The most recent study [25] comparing sweat lactate concentrations in subjects of varying fitness was comprised of 13 young males, split into two groups depending on the VO2peak achieved during a trial [≥58 ml kg−1 min−1 (n = 6) and ≤49 ml kg−1 min−1 (n = 7)]. Given the trial protocol employed in this study, VO2peak is analogous to the VO2max test used in other studies. The exercise protocol for stimulating sweating was a 60-min bout of cycling on a cycle ergometer set at a resistance designed to achieve exercise intensity at 90 % of the subject’s ventilatory threshold. The results showed that males with high aerobic fitness had a significantly (p < 0.05) higher sweat rate compared to those with low aerobic fitness, consistent with common observation. No significant (p > 0.05) difference in sweat lactate concentration between the two groups was observed at any time interval.

In conclusion, the degree to which physical fitness affects sweat lactate is still unclear. Limited evidence is presented for an inverse relationship between sweat lactate and physical fitness. This relationship may become clearer if total sweat rates are taken into account, since high sweat rates tend to lead to dilution of lactate; however, total rates were not recorded for some studies. However, in many cases, total sweat rate was not recorded.

Effect of climate adaptation on sweat lactate

Research into the effect of acclimatisation on lactate content in sweat is very limited. Studies on thermoregulatory responses to hot climates have shown that in general acclimatised individuals can sustain higher sweat rates than non-acclimatised individuals [48, 59, 60]. It follows that, with changes to sweat gland metabolism, changes to sweat composition may also be seen.

Early work presented results that showed a distinct reduction in lactic acid concentration over the space of 20 days of acclimatisation in a male subject [4]. The authors presented this as analogous to trained muscles working more efficiently. However, these results were obtained using an arm-bag, which they later showed to not truly reflect whole-body concentrations [5]. Three years later, a much more detailed article was published by the same group which showed different results [6], i.e. that sweat lactate concentration does not vary with acclimatisation or changes in sweat rate, although total lactate output was dependent on sweat output, both of which increased with acclimatisation. After 13 days of acclimatisation, a subject’s arm-bag sweat lactate concentration fell from 24.4 to 12.3 mM with the whole-body sweat lactate concentration falling from 9.4 to 8.1 mM.

Potential applications for sweat lactate measurements

Detection of pressure ischemia

Pressure ischemia describes the condition of reduced oxygen perfusion in tissue due to an applied force. This can in turn lead to decubitus ulcers if perfusion remains low for an extended period of time. This is a critical condition within hospitals and care homes for the elderly or disabled, since patients are often not capable of making positional adjustments to relieve the ischemia themselves. Currently, nurses or care assistants are making manual checks of common pressure points to detect the early signs of decubitus, so allowing steps to be taken to prevent them from developing.

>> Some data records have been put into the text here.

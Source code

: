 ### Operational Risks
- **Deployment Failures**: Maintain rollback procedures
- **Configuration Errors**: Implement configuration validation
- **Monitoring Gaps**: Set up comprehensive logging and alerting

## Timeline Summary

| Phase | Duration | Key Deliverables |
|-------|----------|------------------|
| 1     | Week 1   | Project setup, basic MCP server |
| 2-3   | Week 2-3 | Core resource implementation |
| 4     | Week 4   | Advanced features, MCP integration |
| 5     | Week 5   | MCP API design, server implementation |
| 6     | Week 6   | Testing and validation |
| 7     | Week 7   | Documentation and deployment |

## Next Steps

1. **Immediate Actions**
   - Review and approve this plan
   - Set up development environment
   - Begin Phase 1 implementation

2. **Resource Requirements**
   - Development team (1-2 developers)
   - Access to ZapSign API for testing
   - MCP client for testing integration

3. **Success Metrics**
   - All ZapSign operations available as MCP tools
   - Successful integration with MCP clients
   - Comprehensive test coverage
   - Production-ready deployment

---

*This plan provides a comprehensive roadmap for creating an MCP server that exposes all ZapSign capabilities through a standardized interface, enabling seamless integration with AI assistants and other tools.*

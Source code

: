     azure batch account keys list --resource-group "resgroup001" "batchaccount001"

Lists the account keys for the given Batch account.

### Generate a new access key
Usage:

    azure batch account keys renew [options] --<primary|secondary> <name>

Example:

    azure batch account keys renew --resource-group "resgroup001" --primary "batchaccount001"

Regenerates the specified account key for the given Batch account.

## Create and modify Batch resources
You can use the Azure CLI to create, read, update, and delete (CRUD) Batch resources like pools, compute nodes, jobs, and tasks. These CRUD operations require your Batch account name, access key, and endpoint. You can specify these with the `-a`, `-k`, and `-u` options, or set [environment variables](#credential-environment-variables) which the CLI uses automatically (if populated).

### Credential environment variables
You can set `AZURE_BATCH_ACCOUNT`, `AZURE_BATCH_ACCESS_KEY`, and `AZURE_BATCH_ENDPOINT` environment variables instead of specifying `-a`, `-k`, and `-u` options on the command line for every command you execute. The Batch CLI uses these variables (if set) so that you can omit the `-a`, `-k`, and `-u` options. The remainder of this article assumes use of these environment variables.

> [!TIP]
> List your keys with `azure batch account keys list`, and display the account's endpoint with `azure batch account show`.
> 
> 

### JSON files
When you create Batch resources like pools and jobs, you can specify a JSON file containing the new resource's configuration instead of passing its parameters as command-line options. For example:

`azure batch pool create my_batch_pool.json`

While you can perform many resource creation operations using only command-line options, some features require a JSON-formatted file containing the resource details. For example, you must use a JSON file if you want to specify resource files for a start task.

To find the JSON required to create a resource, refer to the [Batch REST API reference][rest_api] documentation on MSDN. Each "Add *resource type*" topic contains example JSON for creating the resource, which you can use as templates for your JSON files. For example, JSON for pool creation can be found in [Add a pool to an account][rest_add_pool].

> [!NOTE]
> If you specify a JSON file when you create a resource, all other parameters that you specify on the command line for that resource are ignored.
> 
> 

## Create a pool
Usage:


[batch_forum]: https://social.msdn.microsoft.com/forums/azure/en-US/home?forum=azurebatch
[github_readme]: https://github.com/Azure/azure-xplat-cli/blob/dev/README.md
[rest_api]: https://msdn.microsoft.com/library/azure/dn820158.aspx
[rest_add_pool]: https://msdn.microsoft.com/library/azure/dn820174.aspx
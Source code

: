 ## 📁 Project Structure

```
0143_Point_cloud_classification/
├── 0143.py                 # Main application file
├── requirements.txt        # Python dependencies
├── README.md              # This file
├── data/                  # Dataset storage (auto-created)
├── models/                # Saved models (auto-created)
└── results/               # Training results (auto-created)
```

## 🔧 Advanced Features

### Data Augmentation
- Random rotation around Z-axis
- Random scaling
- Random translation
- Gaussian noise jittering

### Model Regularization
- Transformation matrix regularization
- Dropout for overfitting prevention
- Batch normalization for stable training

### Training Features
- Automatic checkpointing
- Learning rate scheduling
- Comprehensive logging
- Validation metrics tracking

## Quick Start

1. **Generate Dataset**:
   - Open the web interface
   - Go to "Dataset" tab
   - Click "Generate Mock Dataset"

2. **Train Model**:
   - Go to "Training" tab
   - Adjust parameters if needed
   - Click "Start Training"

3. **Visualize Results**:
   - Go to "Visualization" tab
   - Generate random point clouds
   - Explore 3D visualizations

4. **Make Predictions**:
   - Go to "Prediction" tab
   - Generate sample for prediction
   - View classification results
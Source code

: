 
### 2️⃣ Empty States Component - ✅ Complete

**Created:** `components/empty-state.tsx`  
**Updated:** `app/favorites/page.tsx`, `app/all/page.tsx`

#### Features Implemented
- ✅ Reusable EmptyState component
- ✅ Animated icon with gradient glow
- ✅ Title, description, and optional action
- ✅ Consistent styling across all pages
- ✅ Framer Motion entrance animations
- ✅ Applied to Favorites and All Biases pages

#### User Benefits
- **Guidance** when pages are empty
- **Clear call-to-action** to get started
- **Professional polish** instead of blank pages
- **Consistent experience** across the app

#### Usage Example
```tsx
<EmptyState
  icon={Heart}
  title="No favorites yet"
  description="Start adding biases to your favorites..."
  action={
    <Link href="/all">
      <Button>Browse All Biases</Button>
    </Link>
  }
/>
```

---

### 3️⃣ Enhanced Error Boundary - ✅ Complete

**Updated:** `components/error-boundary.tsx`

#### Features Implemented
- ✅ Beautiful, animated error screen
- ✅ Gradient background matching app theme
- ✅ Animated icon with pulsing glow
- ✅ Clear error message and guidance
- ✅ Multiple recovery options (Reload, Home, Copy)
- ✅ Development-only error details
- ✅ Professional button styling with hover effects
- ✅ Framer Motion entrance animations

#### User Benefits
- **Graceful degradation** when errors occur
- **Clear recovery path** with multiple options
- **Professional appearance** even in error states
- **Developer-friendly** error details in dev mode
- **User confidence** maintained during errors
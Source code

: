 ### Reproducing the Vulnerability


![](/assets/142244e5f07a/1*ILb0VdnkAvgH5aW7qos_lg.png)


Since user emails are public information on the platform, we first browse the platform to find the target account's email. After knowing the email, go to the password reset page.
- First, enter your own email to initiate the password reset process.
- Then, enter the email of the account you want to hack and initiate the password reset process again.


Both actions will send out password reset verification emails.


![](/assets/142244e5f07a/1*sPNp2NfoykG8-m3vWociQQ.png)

It has been shown that reduced oxygen tissue perfusion lowers sweat rate [1] and raises sweat lactate in an occluded arm [4, 61]. Initial studies into the measurement of sweat composition as a diagnostic marker for pressure ischemia presented results that showed small pressure indentation resulted in similar sweat composition to a whole occluded arm [15], demonstrating that local tissue oxygen perfusion was the critical factor and not just blood oxygenation per se.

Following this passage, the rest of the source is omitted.